Yes. I was turned down to foster an Oldie even though I had a resident Oldie living the life of Riley.  The assessor didn`t like one of my dogs. She said she was `too dominant` because she threw a ball and the dog wouldn`t give it back to her. 
Silly moo. 
Then I was turned down by GSP Rescue even though my last GSP lived a long and happy life with me. He was 16 when he went. Then I got another GSP rescue who was now getting elderly so wanted another youngster to bring on. 
I was turned down because she looked at my house on Google View and was horrified to discover it wasn`t a big house in the country. No, I`m not making that up. 
Still things happen for a reason and I was subsequently asked by the local RSPCA to take a dog that was due to be pts.


----------



## Nataliee (Jul 25, 2011)

I was rejected for an 8 month old staffy because she was 'dog aggressive' and we had another dog


----------



## 2Hounds (Jun 24, 2009)

Don't get how anyone can know they'll be turned down without even trying?

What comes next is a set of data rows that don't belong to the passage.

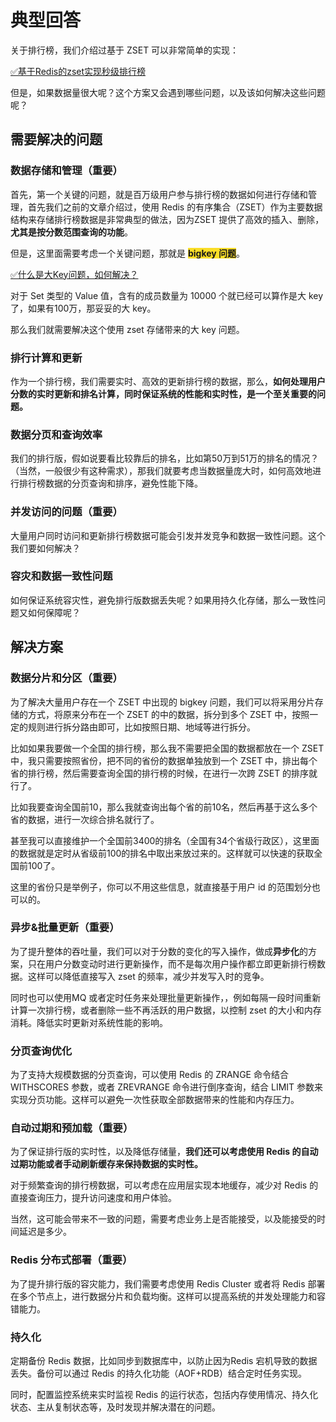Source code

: # 典型回答


关于排行榜，我们介绍过基于 ZSET 可以非常简单的实现：



[✅基于Redis的zset实现秒级排行榜](https://www.yuque.com/hollis666/qyhor6/krlg7kes395enbdv)



但是，如果数据量很大呢？这个方案又会遇到哪些问题，以及该如何解决这些问题呢？



## 需要解决的问题
### 数据存储和管理（重要）


首先，第一个关键的问题，就是百万级用户参与排行榜的数据如何进行存储和管理，首先我们之前的文章介绍过，使用 Redis 的有序集合（ZSET）作为主要数据结构来存储排行榜数据是非常典型的做法，因为ZSET 提供了高效的插入、删除，**尤其是按分数范围查询的功能**。



但是，这里面需要考虑一个关键问题，那就是 **<font style="background-color:#FBDE28;">bigkey 问题</font>**。



[✅什么是大Key问题，如何解决？](https://www.yuque.com/hollis666/qyhor6/qiqc1r6r3catcev9)



对于 Set 类型的 Value 值，含有的成员数量为 10000 个就已经可以算作是大 key 了，如果有100万，那妥妥的大 key。



那么我们就需要解决这个使用 zset 存储带来的大 key 问题。



### 排行计算和更新


作为一个排行榜，我们需要实时、高效的更新排行榜的数据，那么，**如何处理用户分数的实时更新和排名计算，同时保证系统的性能和实时性，是一个至关重要的问题。**



### 数据分页和查询效率


我们的排行版，假如说要看比较靠后的排名，比如第50万到51万的排名的情况？（当然，一般很少有这种需求），那我们就要考虑当数据量庞大时，如何高效地进行排行榜数据的分页查询和排序，避免性能下降。



### 并发访问的问题（重要）


大量用户同时访问和更新排行榜数据可能会引发并发竞争和数据一致性问题。这个我们要如何解决？



### 容灾和数据一致性问题


如何保证系统容灾性，避免排行版数据丢失呢？如果用持久化存储，那么一致性问题又如何保障呢？



## 解决方案


### 数据分片和分区（重要）


为了解决大量用户存在一个 ZSET 中出现的 bigkey 问题，我们可以将采用分片存储的方式，将原来分布在一个 ZSET 的中的数据，拆分到多个 ZSET 中，按照一定的规则进行拆分路由即可，比如按照日期、地域等进行拆分。



比如如果我要做一个全国的排行榜，那么我不需要把全国的数据都放在一个 ZSET 中，我只需要按照省份，把不同的省份的数据单独放到一个 ZSET 中，排出每个省的排行榜，然后需要查询全国的排行榜的时候，在进行一次跨 ZSET 的排序就行了。



比如我要查询全国前10，那么我就查询出每个省的前10名，然后再基于这么多个省的数据，进行一次综合排名就行了。



甚至我可以直接维护一个全国前3400的排名（全国有34个省级行政区），这里面的数据就是定时从省级前100的排名中取出来放过来的。这样就可以快速的获取全国前100了。



这里的省份只是举例子，你可以不用这些信息，就直接基于用户 id 的范围划分也可以的。



### 异步&批量更新（重要）


为了提升整体的吞吐量，我们可以对于分数的变化的写入操作，做成**异步化**的方案，只在用户分数变动时进行更新操作，而不是每次用户操作都立即更新排行榜数据。这样可以降低直接写入 zset 的频率，减少并发写入时的竞争。





同时也可以使用MQ 或者定时任务来处理批量更新操作，，例如每隔一段时间重新计算一次排行榜，或者删除一些不再活跃的用户数据，以控制 zset 的大小和内存消耗。降低实时更新对系统性能的影响。



### 分页查询优化


为了支持大规模数据的分页查询，可以使用 Redis 的 ZRANGE 命令结合 WITHSCORES 参数，或者 ZREVRANGE 命令进行倒序查询，结合 LIMIT 参数来实现分页功能。这样可以避免一次性获取全部数据带来的性能和内存压力。



### **自动过期和预加载（重要）**


为了保证排行版的实时性，以及降低存储量，**我们还可以考虑使用 Redis 的自动过期功能或者手动刷新缓存来保持数据的实时性。**



对于频繁查询的排行榜数据，可以考虑在应用层实现本地缓存，减少对 Redis 的直接查询压力，提升访问速度和用户体验。



当然，这可能会带来不一致的问题，需要考虑业务上是否能接受，以及能接受的时间延迟是多少。



### Redis 分布式部署（重要）


为了提升排行版的容灾能力，我们需要考虑使用 Redis Cluster 或者将 Redis 部署在多个节点上，进行数据分片和负载均衡。这样可以提高系统的并发处理能力和容错能力。



### 持久化


定期备份 Redis 数据，比如同步到数据库中，以防止因为Redis 宕机导致的数据丢失。备份可以通过 Redis 的持久化功能（AOF+RDB）结合定时任务实现。



同时，配置监控系统来实时监视 Redis 的运行状态，包括内存使用情况、持久化状态、主从复制状态等，及时发现并解决潜在的问题。



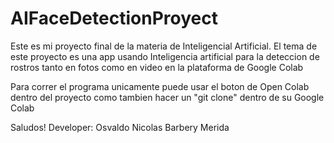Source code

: # AIFaceDetectionProyect
Este es mi proyecto final de la materia de Inteligencial Artificial.
El tema de este proyecto es una app usando Inteligencia artificial para la deteccion de rostros tanto en fotos como en video en la plataforma de Google Colab

Para correr el programa unicamente puede usar el boton de Open Colab dentro del proyecto como tambien hacer un "git clone" dentro de su Google Colab

Saludos!
Developer: Osvaldo Nicolas Barbery Merida
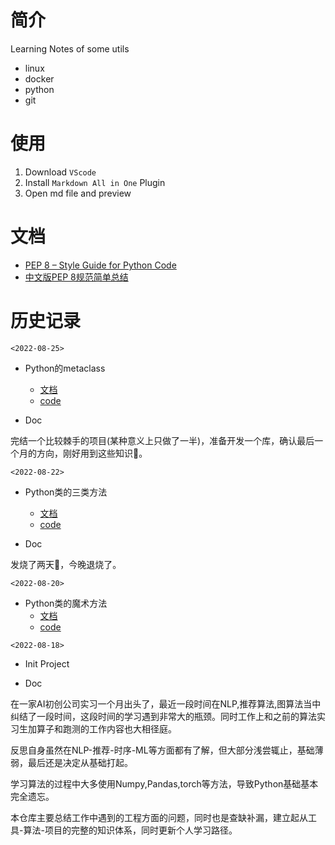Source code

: # 简介
Learning Notes of some utils
- linux
- docker
- python
- git

# 使用
1. Download `VScode`
2. Install `Markdown All in One` Plugin  
3. Open md file and preview

# 文档 

- [PEP 8 – Style Guide for Python Code](https://peps.python.org/pep-0008/)
- [中文版PEP 8规范简单总结](https://zhuanlan.zhihu.com/p/110405756)

# 历史记录
`<2022-08-25>`

- Python的metaclass
  - [文档](https://github.com/Uroboros0313/UtilsNotes/blob/master/python/1.4.python%E5%85%83%E7%B1%BB.md)
  - [code](https://github.com/Uroboros0313/UtilsNotes/blob/master/code/1.4.py_metaclass.ipynb)

- Doc

完结一个比较棘手的项目(某种意义上只做了一半)，准备开发一个库，确认最后一个月的方向，刚好用到这些知识👺。

`<2022-08-22>`

- Python类的三类方法
  - [文档](https://github.com/Uroboros0313/UtilsNotes/blob/master/python/1.3.python%E7%B1%BB%E7%9A%84%E4%B8%89%E7%B1%BB%E6%96%B9%E6%B3%95.md)
  - [code](https://github.com/Uroboros0313/UtilsNotes/blob/master/code/1.3.pycls_method.ipynb)

- Doc    

发烧了两天👾，今晚退烧了。  

`<2022-08-20>`  
    
- Python类的魔术方法
  - [文档](https://github.com/Uroboros0313/UtilsNotes/blob/master/python/1.2.python%E9%AD%94%E6%9C%AF%E6%96%B9%E6%B3%95.md)
  - [code](https://github.com/Uroboros0313/UtilsNotes/blob/master/code/1.2.pycls_func.ipynb) 

`<2022-08-18>`

- Init Project

- Doc
  
在一家AI初创公司实习一个月出头了，最近一段时间在NLP,推荐算法,图算法当中纠结了一段时间，这段时间的学习遇到非常大的瓶颈。同时工作上和之前的算法实习生加算子和跑测的工作内容也大相径庭。

反思自身虽然在NLP-推荐-时序-ML等方面都有了解，但大部分浅尝辄止，基础薄弱，最后还是决定从基础打起。

学习算法的过程中大多使用Numpy,Pandas,torch等方法，导致Python基础基本完全遗忘。    

本仓库主要总结工作中遇到的工程方面的问题，同时也是查缺补漏，建立起从工具-算法-项目的完整的知识体系，同时更新个人学习路径。


  




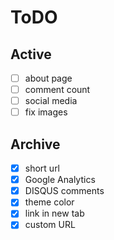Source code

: # ToDO

## Active

- [ ] about page
- [ ] comment count
- [ ] social media
- [ ] fix images

## Archive

- [x] short url
- [x] Google Analytics
- [x] DISQUS comments
- [x] theme color
- [x] link in new tab
- [x] custom URL
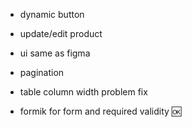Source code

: - dynamic button
- update/edit product
- ui same as figma
- pagination 
- table column width problem fix 


- formik for form and required validity 🆗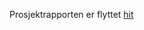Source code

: Prosjektrapporten er flyttet
[hit](https://docs.google.com/document/d/1z6eCzYGgr2qbtRJiws6HhfmuIO1GvKqTiPZavOYtaMs/edit#)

Rescue all have own views & policies so vary greatly. I adopted my dogs while working full -time (first breed rescue we tried) and expect are others that live in flats, have kids etc which have found a rescue to work with. I do think some are a little too picky ( some I feel are too lax), but whatever works for that rescue, the other side is dogs being returned when it doesn't work out so many are just trying to avoid problems which is can understand.


----------



## tiatortilla (Oct 1, 2012)

Yes. We got turned down by our local (at the time) RSPCA because we had a shared garden. Idk if that's even a blanket rule?
The woman let us go round and look at the dogs, then she looked at the form we'd had to fill in beforehand and told us then that we couldn't adopt a dog :/
It was the first time we tried and I know it's wrong, but I was disheartened by how rude she was to us and the whole experience that I thought we'd get turned down anywhere else too.
I want to try again elsewhere one day though.


----------



## IzzyTwig (Jan 18, 2008)

We thought about adoption, and did want to adopt a 2 year old white GSD that was apparently good with cats, but he was snapped up before we got a chance  however saying that it we live in rented accommodation with a small/medium garden and we both work full time (but different shifts) so we might have been turned down anyway. When we looked at rescue huskies there weren't any we could find that were suitable with cats, so that was a no go.
So we decided a puppy was the best bet rather than rescue.


----------



## tiatortilla (Oct 1, 2012)

Just thinking, does anyone else think that the no/shared gardens rule doesn't make sense, on the basis that most people aren't going to want dog wee and poo IN their house? So they're going to be taking it out a few times a day, but someone who does have a garden could just let the dog in the garden and never take it out.
Idk, I just don't really see how having a garden makes you a better candidate for having a dog.
eta: Just to clarify I get there's pros and cons to both, but they seem equal to me.


----------



## raindog (Jul 1, 2008)

Nataliee said:


> I was rejected for an 8 month old staffy because she was 'dog aggressive' and we had another dog


I really don't see the problem with that. Why would they ask you to put your existing dog at risk? That wouldn't have been very responsible of them!


----------



## WeedySeaDragon (Oct 7, 2012)

We weren't turned down as such but we were told in no uncertain terms by a rescue that we were wasting their time because we were too specific about the type of dog we wanted. Even though we really stressed that we were happy to wait they were very rude and pretty much told us not to bother them. 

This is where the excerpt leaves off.